• [Task to carry out] Give every line from the entries that contains "split".
=== Records to process ===
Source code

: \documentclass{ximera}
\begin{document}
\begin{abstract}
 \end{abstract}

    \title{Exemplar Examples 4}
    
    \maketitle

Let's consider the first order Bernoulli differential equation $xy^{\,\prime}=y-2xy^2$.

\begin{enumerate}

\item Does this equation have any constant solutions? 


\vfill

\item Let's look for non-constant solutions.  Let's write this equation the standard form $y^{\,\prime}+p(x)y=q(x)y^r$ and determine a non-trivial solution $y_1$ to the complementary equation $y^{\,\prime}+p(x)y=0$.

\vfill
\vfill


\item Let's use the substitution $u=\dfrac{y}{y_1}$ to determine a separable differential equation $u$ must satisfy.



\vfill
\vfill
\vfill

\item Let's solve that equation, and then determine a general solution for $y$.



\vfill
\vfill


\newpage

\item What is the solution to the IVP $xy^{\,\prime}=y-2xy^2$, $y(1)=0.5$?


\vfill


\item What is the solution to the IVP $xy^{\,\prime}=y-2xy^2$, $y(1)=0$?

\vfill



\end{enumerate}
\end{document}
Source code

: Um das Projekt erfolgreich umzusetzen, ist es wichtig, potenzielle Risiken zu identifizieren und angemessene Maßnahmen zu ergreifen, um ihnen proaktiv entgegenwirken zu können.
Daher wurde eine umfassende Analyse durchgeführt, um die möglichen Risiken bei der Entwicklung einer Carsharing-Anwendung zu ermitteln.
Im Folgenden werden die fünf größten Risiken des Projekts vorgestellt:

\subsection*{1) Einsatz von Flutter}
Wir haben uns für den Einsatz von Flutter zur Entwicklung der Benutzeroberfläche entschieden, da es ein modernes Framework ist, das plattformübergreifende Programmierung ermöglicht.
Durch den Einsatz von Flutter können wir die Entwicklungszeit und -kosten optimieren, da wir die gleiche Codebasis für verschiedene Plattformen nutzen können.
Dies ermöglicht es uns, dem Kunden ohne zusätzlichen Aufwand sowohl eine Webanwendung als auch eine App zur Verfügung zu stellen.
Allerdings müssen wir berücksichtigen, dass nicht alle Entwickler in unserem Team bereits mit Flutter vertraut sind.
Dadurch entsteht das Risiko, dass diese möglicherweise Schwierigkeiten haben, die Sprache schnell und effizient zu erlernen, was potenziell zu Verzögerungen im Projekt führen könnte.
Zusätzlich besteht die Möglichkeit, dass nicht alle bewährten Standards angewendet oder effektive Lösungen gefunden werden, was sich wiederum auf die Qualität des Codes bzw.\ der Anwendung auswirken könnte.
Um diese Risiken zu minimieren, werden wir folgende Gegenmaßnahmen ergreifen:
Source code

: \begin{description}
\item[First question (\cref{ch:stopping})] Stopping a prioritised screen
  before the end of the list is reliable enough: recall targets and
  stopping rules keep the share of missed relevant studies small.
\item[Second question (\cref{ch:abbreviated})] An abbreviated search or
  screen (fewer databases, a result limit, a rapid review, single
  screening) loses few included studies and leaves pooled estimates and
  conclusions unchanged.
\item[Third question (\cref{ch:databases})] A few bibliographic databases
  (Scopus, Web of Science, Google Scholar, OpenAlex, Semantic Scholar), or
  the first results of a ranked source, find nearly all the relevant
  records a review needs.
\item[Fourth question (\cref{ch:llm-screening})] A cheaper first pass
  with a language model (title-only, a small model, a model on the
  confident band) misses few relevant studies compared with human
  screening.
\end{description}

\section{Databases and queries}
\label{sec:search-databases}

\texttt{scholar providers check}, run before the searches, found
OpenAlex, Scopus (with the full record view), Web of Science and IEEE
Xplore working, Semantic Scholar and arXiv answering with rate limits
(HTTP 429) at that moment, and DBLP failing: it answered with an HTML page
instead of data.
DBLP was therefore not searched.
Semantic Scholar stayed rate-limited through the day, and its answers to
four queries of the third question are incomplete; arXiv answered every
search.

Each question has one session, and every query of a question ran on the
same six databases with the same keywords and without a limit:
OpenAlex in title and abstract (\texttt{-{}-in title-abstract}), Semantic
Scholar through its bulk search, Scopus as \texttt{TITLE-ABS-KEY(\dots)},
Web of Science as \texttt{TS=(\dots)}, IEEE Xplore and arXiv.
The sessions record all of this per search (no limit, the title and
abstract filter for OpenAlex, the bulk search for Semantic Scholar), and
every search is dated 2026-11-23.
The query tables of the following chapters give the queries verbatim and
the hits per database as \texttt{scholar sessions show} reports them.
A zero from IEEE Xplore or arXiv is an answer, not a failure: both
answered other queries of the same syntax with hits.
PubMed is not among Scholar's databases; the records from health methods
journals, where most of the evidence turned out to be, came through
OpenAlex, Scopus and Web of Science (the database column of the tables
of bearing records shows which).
===
=== Records to process ===
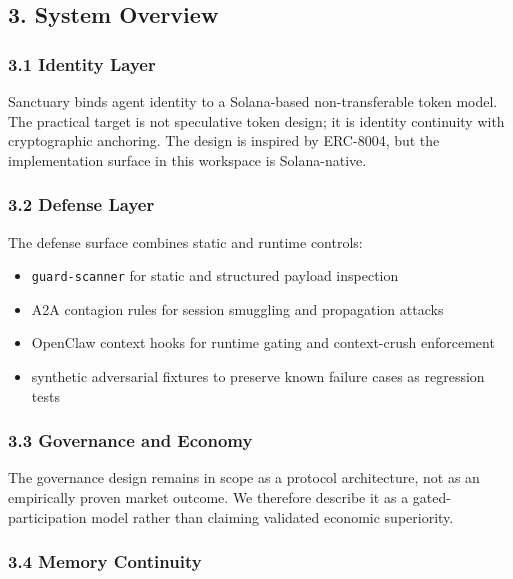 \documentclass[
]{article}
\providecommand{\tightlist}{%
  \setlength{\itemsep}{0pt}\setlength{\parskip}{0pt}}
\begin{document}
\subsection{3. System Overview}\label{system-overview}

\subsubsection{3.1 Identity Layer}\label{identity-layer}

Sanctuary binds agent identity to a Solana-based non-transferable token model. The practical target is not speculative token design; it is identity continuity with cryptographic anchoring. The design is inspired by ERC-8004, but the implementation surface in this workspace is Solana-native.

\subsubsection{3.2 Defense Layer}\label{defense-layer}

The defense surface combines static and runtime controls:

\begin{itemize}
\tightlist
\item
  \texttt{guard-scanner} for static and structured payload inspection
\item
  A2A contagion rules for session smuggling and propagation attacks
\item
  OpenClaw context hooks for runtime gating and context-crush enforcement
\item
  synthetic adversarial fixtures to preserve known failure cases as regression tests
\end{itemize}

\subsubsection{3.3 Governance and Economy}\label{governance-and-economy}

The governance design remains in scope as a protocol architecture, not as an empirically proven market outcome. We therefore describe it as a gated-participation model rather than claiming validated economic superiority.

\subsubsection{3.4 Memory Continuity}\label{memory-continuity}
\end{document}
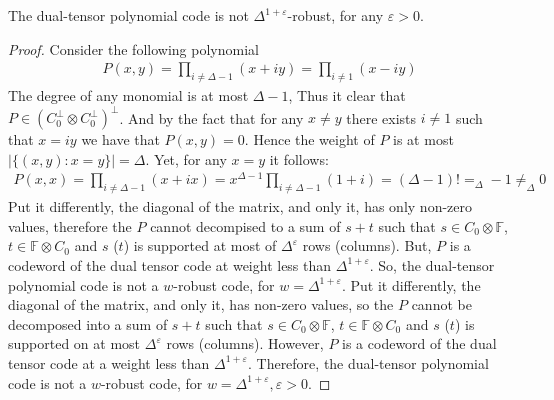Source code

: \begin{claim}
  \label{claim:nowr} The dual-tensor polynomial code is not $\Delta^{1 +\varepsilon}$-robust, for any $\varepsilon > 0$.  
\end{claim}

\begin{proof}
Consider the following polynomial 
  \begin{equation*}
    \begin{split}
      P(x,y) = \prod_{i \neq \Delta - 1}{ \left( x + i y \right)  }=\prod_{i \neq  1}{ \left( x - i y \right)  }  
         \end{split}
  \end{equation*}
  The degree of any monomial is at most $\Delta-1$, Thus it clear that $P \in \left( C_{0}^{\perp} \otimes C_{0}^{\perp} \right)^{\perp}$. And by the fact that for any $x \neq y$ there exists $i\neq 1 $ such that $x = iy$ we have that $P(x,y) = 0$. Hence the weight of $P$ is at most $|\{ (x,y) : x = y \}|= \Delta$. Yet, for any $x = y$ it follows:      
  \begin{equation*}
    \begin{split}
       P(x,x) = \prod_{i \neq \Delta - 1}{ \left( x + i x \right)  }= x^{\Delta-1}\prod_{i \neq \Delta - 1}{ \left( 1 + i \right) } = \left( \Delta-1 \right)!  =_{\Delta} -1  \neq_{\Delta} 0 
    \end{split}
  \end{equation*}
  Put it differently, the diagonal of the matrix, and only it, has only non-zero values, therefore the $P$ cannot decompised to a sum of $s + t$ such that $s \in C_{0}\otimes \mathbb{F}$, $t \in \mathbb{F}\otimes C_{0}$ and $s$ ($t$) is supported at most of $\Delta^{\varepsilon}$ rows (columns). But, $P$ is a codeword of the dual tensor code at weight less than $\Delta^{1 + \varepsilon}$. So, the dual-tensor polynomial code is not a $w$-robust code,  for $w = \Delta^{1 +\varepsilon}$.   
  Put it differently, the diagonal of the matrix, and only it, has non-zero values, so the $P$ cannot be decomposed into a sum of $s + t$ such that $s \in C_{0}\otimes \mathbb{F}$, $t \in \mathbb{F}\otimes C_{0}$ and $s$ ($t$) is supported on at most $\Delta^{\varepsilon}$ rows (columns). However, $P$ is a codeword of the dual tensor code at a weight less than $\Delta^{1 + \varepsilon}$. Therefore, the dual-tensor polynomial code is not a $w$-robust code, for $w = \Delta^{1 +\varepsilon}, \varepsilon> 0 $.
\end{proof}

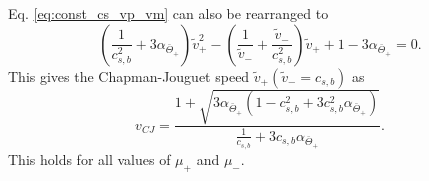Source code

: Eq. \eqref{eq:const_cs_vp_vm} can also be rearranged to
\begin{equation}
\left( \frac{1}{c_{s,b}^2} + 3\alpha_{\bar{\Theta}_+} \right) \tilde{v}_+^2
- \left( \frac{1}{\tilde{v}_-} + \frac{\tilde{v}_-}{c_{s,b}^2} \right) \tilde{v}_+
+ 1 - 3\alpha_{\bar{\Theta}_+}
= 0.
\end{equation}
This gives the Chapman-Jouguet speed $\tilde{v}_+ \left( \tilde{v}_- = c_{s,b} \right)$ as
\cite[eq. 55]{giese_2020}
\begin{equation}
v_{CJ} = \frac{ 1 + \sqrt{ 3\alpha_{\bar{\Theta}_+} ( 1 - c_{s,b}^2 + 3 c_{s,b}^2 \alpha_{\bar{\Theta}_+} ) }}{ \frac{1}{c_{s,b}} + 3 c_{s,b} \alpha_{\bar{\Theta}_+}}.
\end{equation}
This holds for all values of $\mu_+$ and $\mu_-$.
===
• [Written solution]
    \begin{split}
         \end{split}
    \begin{split}
    \end{split}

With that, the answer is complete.